● **YOUR GOAL**
With the pictures left out, copy the records below exactly from the first line down to the line holding "### 5.1 Methodology Adherence Analysis", and include that line.
--------------------------------
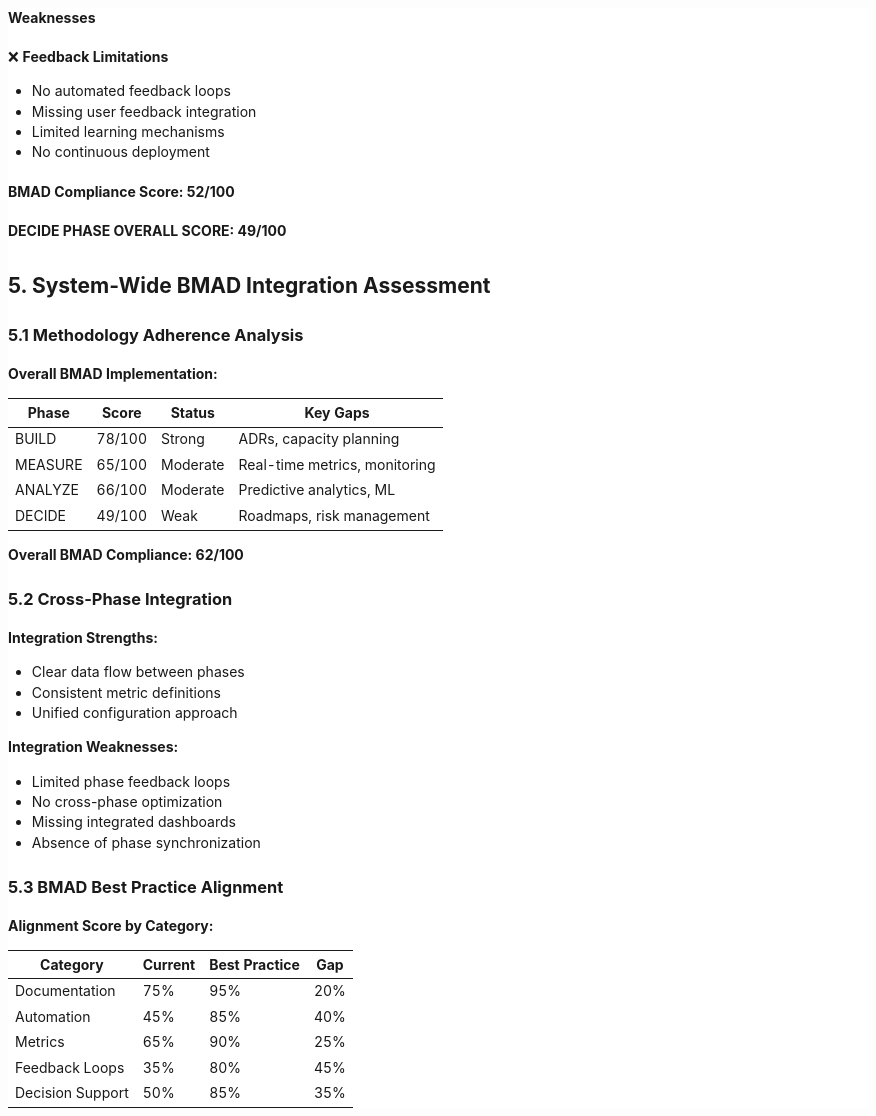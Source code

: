 #### Weaknesses
❌ **Feedback Limitations**
- No automated feedback loops
- Missing user feedback integration
- Limited learning mechanisms
- No continuous deployment

#### BMAD Compliance Score: 52/100

**DECIDE PHASE OVERALL SCORE: 49/100**

## 5. System-Wide BMAD Integration Assessment

### 5.1 Methodology Adherence Analysis

**Overall BMAD Implementation:**

| Phase | Score | Status | Key Gaps |
|-------|-------|--------|----------|
| BUILD | 78/100 | Strong | ADRs, capacity planning |
| MEASURE | 65/100 | Moderate | Real-time metrics, monitoring |
| ANALYZE | 66/100 | Moderate | Predictive analytics, ML |
| DECIDE | 49/100 | Weak | Roadmaps, risk management |

**Overall BMAD Compliance: 62/100**

### 5.2 Cross-Phase Integration

**Integration Strengths:**
- Clear data flow between phases
- Consistent metric definitions
- Unified configuration approach

**Integration Weaknesses:**
- Limited phase feedback loops
- No cross-phase optimization
- Missing integrated dashboards
- Absence of phase synchronization

### 5.3 BMAD Best Practice Alignment

**Alignment Score by Category:**

| Category | Current | Best Practice | Gap |
|----------|---------|---------------|-----|
| Documentation | 75% | 95% | 20% |
| Automation | 45% | 85% | 40% |
| Metrics | 65% | 90% | 25% |
| Feedback Loops | 35% | 80% | 45% |
| Decision Support | 50% | 85% | 35% |

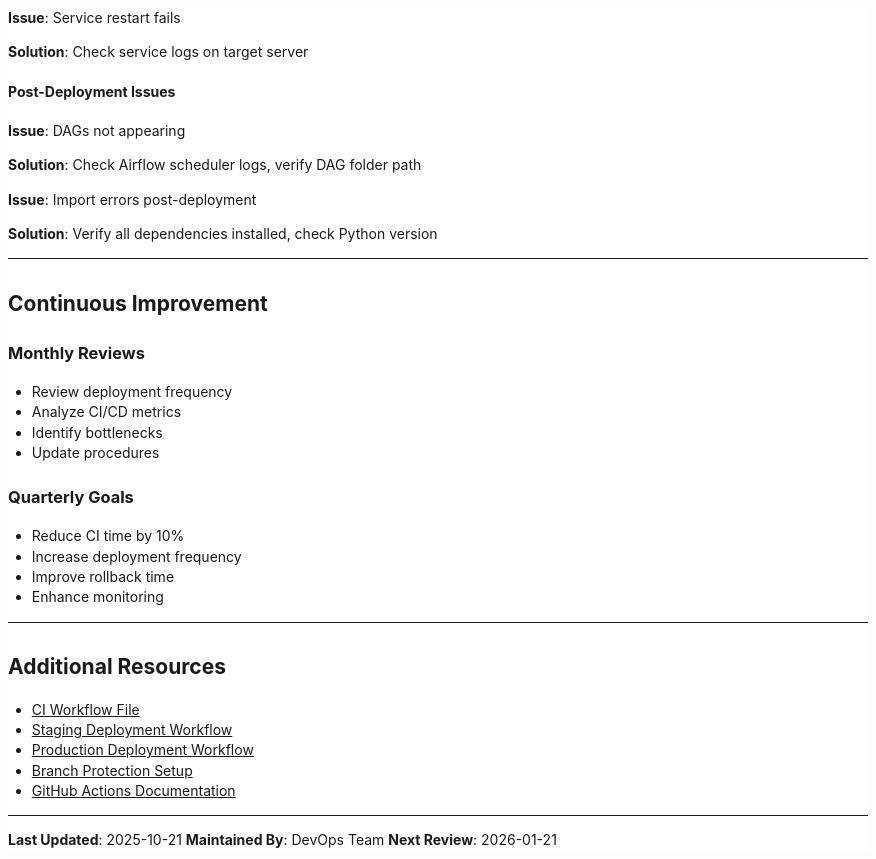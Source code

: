**Issue**: Service restart fails

**Solution**: Check service logs on target server

#### Post-Deployment Issues

**Issue**: DAGs not appearing

**Solution**: Check Airflow scheduler logs, verify DAG folder path

**Issue**: Import errors post-deployment

**Solution**: Verify all dependencies installed, check Python version

---

## Continuous Improvement

### Monthly Reviews

- Review deployment frequency
- Analyze CI/CD metrics
- Identify bottlenecks
- Update procedures

### Quarterly Goals

- Reduce CI time by 10%
- Increase deployment frequency
- Improve rollback time
- Enhance monitoring

---

## Additional Resources

- [CI Workflow File](.github/workflows/ci.yml)
- [Staging Deployment Workflow](.github/workflows/cd-staging.yml)
- [Production Deployment Workflow](.github/workflows/cd-production.yml)
- [Branch Protection Setup](ci_cd_setup.md)
- [GitHub Actions Documentation](https://docs.github.com/en/actions)

---

**Last Updated**: 2025-10-21
**Maintained By**: DevOps Team
**Next Review**: 2026-01-21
--------------------------------
● **THE ANSWER**
Source code

: #### Weaknesses
❌ **Feedback Limitations**
- No automated feedback loops
- Missing user feedback integration
- Limited learning mechanisms
- No continuous deployment

#### BMAD Compliance Score: 52/100

**DECIDE PHASE OVERALL SCORE: 49/100**

## 5. System-Wide BMAD Integration Assessment

### 5.1 Methodology Adherence Analysis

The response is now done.